I think the space $W$ should be defined a partial order $\leq$ and zero element $0$ firstly and satisfy:
- If $a\leq b$ then $ca\leq cb$, $\forall a,b\in W$ and $0\leq c\in W$.
- If $a\leq b$ then $a-b\leq 0$.
Secondly, a multiply operator $\cdot$ should be defined in $W$ and satisfy $0\leq a\cdot a\stackrel{\triangle}{=}a^2$ for $\forall a\in W$. Also, the inverse operator of $\cdot$ should be defined in $W$ (Alternatively, the inverse element is defined in $W$). That is, if $ab=c$ then $c\stackrel{\triangle}{=}a/b$ for $\forall a,b,c\in W$ and $b\neq 0$ where $/$is the inverse operator of $\cdot$. What is more, these operators should be closed in $W$. Say, if $\forall a,b\in W$ then $a\cdot b\in W$ and $a/b\in W$ if $b\neq 0$. Finally, the operators $\cdot$ and /should satisfy commutative law.
Thirdly, there should have a multiply operator between the elements from $W$ and $V$ because we will define inner product by using this operator.
What is more, to hold the Cauchy-Schwarz inequality, the properties of inner product is important. I believe the Cauchy-Schwarz inequality is valid in a space which define a inner product whose definition is classical. In another word, if a space $V$ have been defined a inner product $(*,*)$ (say, a bilinear form that $V\times V\rightarrow W$) satisfy the following conditions:
- Commutative: $(x,y)=(y,x)$, $\forall x,y\in V$ (If V is a complex space, the right hand side should be dual. But for the sake of simplicity, we ignore it here.)
- Linearity: $(\alpha x+\beta y, z)=\alpha(x,z)+\beta(y,z)$, $\forall x,y,z\in V$ and $\alpha,\beta\in W$.
- Positive define: $(x,x)\geq0$, $\forall x\in V$. The equal sign is valid iff $x=0$ is valid where $0$ donate the zero element in $W$.
Then, by this definition, the Cauchy-Schwarz inequality is valid.
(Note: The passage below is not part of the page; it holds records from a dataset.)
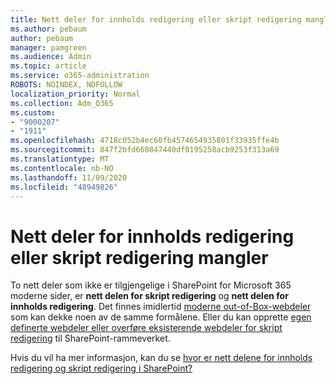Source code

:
 ```yaml
---
title: Nett deler for innholds redigering eller skript redigering mangler
ms.author: pebaum
author: pebaum
manager: pamgreen
ms.audience: Admin
ms.topic: article
ms.service: o365-administration
ROBOTS: NOINDEX, NOFOLLOW
localization_priority: Normal
ms.collection: Adm_O365
ms.custom:
- "9000207"
- "1911"
ms.openlocfilehash: 4718c052b4ec60fb4574654935801f33935ffe4b
ms.sourcegitcommit: 847f2bfd660847440df0195258acb9253f313a69
ms.translationtype: MT
ms.contentlocale: nb-NO
ms.lasthandoff: 11/09/2020
ms.locfileid: "48949826"
---
```

# <a name="content-editor-or-script-editor-web-parts-are-missing"></a>Nett deler for innholds redigering eller skript redigering mangler

To nett deler som ikke er tilgjengelige i SharePoint for Microsoft 365 moderne sider, er **nett delen for skript redigering** og **nett delen for innholds redigering**. Det finnes imidlertid [moderne out-of-Box-webdeler](https://support.microsoft.com/office/ed6cc9ce-8b2a-480c-a655-1b9d7615cdbd#bkmk_outofbox) som kan dekke noen av de samme formålene. Eller du kan opprette [egen definerte webdeler eller overføre eksisterende webdeler for skript redigering](https://support.microsoft.com/office/ed6cc9ce-8b2a-480c-a655-1b9d7615cdbd#bkmk_custom) til SharePoint-rammeverket.  

Hvis du vil ha mer informasjon, kan du se [hvor er nett delene for innholds redigering og skript redigering i SharePoint?](https://support.microsoft.com/office/ed6cc9ce-8b2a-480c-a655-1b9d7615cdbd)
The proof are as follow:
For $\forall\lambda\in W$ and $\forall x,y \in V$, we have:
\begin{equation}
0\leq (x+\lambda y,x+\lambda y)=(x,x)+2\lambda(x,y)+\lambda^2(y,y)
\end{equation}
If $y=0$, that is a trivial case and Cauchy-Schwarz inequality is valid obviously. If $y\neq 0$, let $\lambda=-(x,y)/(y,y)$ then we have:
\begin{equation}
0\leq(x,x)-2(x,y)^2/(y,y)+(x,y)^2/(y,y)^2(y,y)\\
(x,y)^2\leq (x,x)(y,y)
\end{equation}
This is the Cauchy-Schwarz inequality.
In fact, Cauchy-Schwarz inequality imply that the inner product of two elements is less than the their product of length because there is an angle between them. And $W$ is a space to measure the inner product of $V$. So I think the conditions I assume at start is reasonable.
Best Answer
This is true even if $v\otimes v$ is singular, provided that you replace $(v\otimes v)^{-1}$ by the Moore-Penrose pseudo-inverse $(v\otimes v)^+$. For each integer $k$, let $U_k=\pmatrix{\sqrt{b_1}u_1&\sqrt{b_2}u_2&\cdots&\sqrt{b_k}u_k}$ and define $V_k$ analogously. Then $$ U_kU_k^T-U_kV_k^T(V_kV_k^T)^+V_kU_k^T =U_k\left[I_k-V_k^T(V_kV_k^T)^+V_k\right]U_k^T.\tag{1} $$ Since $I_k-V_k^T(V_kV_k^T)^+V_k$ is an orthogonal projection, both sides on $(1)$ are positive semidefinite. Pass $k$ to the limit, we obtain $u\otimes u-(u\otimes v)(v\otimes v)^+(v\otimes u)\succeq0$.